TASK TO COMPLETE:
Below is some material. Set down exactly the line where "for your experiment" appears and all lines after it, and stop at the last line.

= = = = = = =

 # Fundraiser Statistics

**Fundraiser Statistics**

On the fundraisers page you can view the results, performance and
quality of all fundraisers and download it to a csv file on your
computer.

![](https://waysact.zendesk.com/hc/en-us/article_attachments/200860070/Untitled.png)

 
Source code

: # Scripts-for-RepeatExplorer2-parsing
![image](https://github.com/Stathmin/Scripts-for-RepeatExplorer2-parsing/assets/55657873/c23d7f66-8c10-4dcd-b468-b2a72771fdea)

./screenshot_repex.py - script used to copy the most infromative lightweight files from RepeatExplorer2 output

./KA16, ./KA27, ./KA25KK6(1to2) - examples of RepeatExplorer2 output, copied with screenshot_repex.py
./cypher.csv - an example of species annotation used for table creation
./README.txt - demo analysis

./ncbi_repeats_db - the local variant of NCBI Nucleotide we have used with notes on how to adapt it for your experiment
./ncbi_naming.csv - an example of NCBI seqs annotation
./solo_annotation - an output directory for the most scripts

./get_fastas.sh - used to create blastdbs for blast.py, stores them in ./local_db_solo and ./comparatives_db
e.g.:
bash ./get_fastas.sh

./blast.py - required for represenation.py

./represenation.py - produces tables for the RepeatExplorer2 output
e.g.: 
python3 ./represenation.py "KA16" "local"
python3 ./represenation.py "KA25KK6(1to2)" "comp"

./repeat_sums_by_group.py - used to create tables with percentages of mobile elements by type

= = = = = = =

RESULT:
./ncbi_repeats_db - the local variant of NCBI Nucleotide we have used with notes on how to adapt it for your experiment
./ncbi_naming.csv - an example of NCBI seqs annotation
./solo_annotation - an output directory for the most scripts

./get_fastas.sh - used to create blastdbs for blast.py, stores them in ./local_db_solo and ./comparatives_db
e.g.:
bash ./get_fastas.sh

./blast.py - required for represenation.py

./represenation.py - produces tables for the RepeatExplorer2 output
e.g.: 
python3 ./represenation.py "KA16" "local"
python3 ./represenation.py "KA25KK6(1to2)" "comp"

./repeat_sums_by_group.py - used to create tables with percentages of mobile elements by type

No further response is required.